◆ Exercise description
Please return, with no alterations, the lines below from the very first through the one that contains "All systems operational**".

◆ Input data
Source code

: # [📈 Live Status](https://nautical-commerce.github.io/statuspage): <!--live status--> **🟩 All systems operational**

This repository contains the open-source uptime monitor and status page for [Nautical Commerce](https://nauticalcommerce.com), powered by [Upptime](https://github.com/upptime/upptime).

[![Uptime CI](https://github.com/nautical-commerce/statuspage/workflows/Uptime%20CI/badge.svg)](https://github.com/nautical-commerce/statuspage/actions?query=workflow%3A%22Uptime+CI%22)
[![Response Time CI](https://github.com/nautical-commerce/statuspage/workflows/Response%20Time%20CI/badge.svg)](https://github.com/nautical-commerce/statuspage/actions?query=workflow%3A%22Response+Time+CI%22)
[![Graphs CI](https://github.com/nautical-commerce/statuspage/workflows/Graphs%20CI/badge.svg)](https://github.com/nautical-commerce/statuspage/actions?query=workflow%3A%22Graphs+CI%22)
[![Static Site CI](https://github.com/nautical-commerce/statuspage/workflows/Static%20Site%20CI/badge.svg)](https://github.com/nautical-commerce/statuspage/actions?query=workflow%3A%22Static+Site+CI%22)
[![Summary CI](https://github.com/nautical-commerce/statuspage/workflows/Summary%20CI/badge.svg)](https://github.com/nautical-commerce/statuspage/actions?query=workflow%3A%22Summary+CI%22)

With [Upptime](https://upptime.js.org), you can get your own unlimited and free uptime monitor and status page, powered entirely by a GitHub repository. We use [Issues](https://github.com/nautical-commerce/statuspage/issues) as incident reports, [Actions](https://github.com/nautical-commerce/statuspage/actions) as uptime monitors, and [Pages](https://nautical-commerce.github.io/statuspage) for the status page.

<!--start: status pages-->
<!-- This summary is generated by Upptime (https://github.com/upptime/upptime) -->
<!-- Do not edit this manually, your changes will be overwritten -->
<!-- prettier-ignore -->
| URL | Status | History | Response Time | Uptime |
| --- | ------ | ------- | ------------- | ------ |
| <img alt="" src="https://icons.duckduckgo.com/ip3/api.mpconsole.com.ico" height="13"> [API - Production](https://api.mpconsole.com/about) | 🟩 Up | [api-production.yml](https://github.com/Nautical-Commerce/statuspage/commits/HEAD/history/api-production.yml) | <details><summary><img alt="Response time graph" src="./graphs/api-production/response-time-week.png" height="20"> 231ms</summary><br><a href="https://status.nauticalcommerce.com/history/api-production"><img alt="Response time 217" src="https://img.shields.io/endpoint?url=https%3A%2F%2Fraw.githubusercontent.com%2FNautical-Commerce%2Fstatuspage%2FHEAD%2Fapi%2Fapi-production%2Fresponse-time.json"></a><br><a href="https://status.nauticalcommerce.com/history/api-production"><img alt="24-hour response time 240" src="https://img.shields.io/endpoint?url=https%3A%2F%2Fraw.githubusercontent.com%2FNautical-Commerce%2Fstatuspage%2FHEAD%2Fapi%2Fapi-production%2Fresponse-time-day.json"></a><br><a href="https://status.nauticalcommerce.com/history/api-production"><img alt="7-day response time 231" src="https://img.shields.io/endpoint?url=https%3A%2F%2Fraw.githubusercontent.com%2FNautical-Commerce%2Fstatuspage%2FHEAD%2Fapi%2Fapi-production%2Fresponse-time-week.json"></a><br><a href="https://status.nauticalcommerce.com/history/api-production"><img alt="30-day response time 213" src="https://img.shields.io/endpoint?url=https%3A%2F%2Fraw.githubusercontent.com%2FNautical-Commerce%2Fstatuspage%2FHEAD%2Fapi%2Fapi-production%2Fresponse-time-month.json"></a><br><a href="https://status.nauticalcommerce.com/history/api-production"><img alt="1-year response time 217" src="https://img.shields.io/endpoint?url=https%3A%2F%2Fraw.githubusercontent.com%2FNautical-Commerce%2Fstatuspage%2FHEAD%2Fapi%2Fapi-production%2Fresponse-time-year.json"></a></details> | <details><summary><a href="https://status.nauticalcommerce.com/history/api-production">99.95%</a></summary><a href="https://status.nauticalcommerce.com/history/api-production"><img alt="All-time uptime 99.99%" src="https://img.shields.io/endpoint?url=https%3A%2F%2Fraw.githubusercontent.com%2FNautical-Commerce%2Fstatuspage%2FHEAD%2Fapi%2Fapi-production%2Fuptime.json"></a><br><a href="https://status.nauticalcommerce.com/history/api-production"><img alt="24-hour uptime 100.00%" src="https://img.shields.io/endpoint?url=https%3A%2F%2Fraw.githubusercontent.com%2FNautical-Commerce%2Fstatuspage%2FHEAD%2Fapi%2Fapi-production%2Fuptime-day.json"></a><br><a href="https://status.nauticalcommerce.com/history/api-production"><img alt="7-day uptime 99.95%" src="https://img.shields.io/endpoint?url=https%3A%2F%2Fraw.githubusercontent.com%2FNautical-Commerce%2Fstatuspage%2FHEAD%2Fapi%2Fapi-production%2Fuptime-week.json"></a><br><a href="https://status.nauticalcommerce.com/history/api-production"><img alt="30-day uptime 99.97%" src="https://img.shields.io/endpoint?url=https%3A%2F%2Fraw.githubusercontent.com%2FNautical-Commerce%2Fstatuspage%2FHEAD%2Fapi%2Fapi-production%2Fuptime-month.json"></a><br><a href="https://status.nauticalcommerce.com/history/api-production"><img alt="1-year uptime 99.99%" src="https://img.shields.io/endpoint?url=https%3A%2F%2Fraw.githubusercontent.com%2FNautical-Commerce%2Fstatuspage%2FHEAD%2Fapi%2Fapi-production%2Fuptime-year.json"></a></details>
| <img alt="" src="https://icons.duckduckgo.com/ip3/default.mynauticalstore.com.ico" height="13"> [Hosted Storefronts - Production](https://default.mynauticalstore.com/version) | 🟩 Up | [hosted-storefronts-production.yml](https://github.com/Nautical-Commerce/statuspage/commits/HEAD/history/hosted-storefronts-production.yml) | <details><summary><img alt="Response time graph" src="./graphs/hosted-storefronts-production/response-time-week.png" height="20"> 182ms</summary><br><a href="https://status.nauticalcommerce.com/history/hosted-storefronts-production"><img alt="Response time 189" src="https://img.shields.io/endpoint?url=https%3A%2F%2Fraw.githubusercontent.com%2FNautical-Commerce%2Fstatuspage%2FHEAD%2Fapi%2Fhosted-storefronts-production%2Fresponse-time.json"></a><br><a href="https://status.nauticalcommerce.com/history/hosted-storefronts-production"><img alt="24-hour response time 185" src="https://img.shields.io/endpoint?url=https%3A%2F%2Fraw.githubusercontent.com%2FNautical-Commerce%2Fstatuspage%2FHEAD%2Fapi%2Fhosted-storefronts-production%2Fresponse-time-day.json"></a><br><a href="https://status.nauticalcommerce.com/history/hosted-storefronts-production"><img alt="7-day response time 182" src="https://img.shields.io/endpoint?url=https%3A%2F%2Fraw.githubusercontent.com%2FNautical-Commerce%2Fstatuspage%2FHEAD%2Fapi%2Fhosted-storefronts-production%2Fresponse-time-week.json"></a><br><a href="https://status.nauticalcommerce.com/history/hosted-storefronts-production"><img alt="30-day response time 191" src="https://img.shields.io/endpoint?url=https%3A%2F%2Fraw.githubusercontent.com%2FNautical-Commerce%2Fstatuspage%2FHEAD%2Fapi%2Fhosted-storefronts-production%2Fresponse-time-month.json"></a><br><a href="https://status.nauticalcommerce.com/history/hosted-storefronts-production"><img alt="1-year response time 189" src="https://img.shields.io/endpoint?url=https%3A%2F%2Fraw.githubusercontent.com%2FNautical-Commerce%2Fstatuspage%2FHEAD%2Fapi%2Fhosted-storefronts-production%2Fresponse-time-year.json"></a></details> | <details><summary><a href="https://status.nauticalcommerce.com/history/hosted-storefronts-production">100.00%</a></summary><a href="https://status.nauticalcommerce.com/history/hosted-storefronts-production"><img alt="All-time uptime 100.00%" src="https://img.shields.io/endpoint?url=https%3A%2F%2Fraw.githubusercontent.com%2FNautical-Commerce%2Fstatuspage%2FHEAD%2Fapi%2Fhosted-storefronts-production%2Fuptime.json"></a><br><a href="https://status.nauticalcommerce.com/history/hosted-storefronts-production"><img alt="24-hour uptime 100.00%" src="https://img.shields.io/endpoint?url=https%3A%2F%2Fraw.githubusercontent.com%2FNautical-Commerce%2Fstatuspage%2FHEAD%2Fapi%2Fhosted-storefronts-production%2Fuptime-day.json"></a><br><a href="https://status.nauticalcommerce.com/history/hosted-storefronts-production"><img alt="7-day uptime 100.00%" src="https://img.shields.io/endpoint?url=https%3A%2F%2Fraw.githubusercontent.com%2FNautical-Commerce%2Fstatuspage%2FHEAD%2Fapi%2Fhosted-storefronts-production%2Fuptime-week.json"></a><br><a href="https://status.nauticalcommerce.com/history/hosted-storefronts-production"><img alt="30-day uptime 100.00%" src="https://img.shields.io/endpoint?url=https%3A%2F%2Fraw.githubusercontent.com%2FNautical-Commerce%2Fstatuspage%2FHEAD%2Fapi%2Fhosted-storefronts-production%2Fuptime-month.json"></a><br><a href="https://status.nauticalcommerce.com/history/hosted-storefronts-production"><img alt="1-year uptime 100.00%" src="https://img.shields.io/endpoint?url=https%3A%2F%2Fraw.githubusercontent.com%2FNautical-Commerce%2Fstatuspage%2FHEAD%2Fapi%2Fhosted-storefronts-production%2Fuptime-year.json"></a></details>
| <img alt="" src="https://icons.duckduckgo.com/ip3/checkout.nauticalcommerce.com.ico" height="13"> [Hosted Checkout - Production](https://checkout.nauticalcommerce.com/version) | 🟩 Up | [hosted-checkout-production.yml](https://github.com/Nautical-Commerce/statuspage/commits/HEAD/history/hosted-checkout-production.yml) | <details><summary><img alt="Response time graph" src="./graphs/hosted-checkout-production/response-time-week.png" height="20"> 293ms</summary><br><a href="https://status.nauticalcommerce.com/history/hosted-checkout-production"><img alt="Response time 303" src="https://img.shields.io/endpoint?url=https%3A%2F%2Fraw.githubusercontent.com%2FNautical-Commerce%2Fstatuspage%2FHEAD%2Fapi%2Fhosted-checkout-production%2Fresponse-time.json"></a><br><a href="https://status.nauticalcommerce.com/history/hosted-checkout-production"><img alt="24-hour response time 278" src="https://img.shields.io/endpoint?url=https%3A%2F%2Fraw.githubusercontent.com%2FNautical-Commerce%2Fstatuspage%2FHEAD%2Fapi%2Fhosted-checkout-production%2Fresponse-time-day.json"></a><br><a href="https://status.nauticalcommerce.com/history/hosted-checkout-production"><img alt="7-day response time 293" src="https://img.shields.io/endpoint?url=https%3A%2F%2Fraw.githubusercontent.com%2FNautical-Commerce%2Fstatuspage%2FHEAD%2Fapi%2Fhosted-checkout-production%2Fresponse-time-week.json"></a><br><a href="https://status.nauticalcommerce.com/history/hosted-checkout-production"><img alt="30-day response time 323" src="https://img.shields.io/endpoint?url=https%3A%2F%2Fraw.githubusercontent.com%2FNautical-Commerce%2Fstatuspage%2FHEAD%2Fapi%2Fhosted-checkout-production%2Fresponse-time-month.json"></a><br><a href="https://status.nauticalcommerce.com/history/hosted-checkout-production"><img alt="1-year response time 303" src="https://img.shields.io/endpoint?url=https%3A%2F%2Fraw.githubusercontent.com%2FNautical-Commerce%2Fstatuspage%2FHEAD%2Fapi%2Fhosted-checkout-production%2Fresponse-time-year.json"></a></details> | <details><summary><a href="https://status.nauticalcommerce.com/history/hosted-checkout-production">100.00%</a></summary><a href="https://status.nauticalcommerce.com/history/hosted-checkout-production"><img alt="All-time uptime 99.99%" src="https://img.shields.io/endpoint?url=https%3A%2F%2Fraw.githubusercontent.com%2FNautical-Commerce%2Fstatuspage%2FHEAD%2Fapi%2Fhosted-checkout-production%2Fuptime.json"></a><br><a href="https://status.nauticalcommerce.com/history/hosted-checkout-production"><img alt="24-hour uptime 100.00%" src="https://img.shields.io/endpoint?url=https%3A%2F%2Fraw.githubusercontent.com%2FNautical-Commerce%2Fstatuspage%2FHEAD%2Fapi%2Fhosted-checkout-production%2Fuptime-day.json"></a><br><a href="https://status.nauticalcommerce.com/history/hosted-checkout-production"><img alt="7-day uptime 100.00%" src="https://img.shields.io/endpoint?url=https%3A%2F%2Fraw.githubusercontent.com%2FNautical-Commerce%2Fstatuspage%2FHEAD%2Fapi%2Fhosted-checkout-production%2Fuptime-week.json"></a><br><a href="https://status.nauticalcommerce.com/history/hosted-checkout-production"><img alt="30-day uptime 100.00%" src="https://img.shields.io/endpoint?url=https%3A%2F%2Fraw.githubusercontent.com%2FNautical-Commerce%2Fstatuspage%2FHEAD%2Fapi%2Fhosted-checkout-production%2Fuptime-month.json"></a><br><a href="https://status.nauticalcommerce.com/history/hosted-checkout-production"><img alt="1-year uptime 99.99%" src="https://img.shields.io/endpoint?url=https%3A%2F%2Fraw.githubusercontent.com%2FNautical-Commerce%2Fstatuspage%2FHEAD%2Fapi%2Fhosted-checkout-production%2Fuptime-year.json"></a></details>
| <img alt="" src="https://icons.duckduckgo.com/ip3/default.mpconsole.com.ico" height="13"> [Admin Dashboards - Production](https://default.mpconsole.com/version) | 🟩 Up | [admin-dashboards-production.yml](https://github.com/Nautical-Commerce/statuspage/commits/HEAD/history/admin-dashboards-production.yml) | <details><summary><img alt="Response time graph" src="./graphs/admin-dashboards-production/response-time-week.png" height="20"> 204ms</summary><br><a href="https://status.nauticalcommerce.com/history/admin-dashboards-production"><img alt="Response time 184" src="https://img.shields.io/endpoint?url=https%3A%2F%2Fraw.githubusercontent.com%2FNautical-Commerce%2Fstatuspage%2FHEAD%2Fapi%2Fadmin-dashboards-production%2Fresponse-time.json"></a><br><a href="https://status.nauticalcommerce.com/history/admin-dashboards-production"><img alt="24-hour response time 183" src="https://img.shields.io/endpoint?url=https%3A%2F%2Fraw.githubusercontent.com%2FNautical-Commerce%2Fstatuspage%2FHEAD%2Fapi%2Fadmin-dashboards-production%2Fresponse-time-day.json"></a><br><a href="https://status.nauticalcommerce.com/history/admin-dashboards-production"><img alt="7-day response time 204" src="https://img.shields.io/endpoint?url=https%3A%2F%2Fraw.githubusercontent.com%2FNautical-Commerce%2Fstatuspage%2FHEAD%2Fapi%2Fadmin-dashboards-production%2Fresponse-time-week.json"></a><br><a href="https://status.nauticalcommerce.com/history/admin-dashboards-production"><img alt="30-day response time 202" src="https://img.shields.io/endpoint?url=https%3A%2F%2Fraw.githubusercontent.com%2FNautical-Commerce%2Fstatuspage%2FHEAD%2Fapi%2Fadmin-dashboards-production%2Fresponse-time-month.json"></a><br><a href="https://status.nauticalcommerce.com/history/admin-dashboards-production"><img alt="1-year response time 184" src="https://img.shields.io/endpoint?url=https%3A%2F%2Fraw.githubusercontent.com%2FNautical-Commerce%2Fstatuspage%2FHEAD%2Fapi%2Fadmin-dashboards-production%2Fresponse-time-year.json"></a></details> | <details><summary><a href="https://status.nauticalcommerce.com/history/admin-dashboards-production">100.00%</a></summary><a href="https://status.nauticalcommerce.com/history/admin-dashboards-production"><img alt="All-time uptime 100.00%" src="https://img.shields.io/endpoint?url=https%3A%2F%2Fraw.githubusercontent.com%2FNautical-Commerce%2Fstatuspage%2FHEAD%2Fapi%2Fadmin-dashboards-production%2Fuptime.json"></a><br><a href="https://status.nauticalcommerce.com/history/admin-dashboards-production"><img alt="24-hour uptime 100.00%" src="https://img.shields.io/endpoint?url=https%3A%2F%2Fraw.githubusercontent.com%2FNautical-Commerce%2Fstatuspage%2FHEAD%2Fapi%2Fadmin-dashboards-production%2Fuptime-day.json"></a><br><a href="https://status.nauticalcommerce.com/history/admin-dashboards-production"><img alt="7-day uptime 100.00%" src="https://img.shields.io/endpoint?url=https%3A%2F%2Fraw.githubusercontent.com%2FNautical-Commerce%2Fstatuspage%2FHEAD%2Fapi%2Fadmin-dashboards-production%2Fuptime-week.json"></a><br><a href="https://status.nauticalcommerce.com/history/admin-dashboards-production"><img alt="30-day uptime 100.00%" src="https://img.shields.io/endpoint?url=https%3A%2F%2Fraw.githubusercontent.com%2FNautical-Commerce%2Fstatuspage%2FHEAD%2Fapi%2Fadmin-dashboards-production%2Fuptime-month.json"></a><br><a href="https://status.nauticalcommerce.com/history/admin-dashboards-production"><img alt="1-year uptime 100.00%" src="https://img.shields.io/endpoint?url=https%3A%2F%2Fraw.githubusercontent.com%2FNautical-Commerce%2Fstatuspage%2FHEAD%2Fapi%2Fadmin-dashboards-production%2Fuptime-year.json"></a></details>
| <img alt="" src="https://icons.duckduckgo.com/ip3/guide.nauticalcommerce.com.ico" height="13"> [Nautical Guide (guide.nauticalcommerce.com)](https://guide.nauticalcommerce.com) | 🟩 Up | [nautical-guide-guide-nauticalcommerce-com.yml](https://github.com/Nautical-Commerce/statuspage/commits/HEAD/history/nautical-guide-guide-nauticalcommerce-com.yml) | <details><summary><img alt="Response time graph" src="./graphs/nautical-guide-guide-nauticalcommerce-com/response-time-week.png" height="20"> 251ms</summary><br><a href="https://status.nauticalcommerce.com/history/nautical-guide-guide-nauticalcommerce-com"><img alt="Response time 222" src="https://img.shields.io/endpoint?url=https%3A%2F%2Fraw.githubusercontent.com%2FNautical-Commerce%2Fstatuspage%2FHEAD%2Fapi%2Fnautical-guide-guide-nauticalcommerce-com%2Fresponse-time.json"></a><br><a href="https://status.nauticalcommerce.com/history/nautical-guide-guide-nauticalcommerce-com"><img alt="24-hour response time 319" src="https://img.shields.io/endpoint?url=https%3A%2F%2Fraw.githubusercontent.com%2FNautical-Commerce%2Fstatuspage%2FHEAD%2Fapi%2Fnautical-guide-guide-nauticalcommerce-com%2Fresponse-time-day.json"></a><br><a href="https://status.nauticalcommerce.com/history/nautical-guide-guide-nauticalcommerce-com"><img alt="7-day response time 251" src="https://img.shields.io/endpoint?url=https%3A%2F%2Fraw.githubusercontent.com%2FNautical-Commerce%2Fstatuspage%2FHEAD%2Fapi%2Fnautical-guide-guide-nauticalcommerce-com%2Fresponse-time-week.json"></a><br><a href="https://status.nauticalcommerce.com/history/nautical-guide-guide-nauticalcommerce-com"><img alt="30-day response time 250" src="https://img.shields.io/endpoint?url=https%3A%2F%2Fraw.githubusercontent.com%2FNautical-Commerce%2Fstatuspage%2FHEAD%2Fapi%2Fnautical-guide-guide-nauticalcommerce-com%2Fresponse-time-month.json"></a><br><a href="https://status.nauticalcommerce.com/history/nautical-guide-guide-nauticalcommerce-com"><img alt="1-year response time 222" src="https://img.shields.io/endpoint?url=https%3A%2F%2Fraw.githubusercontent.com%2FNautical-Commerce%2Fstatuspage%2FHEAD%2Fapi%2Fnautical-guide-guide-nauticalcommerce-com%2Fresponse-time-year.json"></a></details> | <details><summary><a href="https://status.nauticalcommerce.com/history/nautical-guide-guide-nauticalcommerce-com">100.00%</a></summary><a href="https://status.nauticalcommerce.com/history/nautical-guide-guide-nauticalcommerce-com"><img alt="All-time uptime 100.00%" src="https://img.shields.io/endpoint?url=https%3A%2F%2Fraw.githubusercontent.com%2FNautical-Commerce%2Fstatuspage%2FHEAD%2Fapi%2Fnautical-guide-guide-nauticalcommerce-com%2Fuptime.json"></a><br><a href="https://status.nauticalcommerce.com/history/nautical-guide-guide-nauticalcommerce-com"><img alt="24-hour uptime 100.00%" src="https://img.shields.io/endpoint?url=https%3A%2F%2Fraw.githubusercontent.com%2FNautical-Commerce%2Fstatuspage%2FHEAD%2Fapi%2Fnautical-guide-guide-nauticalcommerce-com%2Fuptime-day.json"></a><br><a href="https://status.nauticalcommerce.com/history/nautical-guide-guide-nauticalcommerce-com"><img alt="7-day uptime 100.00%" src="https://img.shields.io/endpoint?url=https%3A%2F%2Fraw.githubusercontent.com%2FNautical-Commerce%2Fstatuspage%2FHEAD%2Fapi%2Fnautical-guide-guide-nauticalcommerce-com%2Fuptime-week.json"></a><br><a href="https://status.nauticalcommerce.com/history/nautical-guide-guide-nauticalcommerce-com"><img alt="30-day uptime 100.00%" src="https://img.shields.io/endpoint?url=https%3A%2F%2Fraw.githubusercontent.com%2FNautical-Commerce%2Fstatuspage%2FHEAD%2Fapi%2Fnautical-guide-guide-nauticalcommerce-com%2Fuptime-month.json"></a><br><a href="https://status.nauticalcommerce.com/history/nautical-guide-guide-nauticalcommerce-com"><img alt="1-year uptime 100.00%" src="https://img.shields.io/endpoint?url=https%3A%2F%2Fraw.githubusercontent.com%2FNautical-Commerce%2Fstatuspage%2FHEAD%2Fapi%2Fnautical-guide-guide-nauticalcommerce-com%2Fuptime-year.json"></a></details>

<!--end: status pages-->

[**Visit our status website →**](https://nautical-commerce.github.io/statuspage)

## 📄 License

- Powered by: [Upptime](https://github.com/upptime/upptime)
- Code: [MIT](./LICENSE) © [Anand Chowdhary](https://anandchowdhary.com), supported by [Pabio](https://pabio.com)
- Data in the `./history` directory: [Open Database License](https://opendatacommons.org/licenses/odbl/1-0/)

◆ Result for this exercise
Source code

: # [📈 Live Status](https://nautical-commerce.github.io/statuspage): <!--live status--> **🟩 All systems operational**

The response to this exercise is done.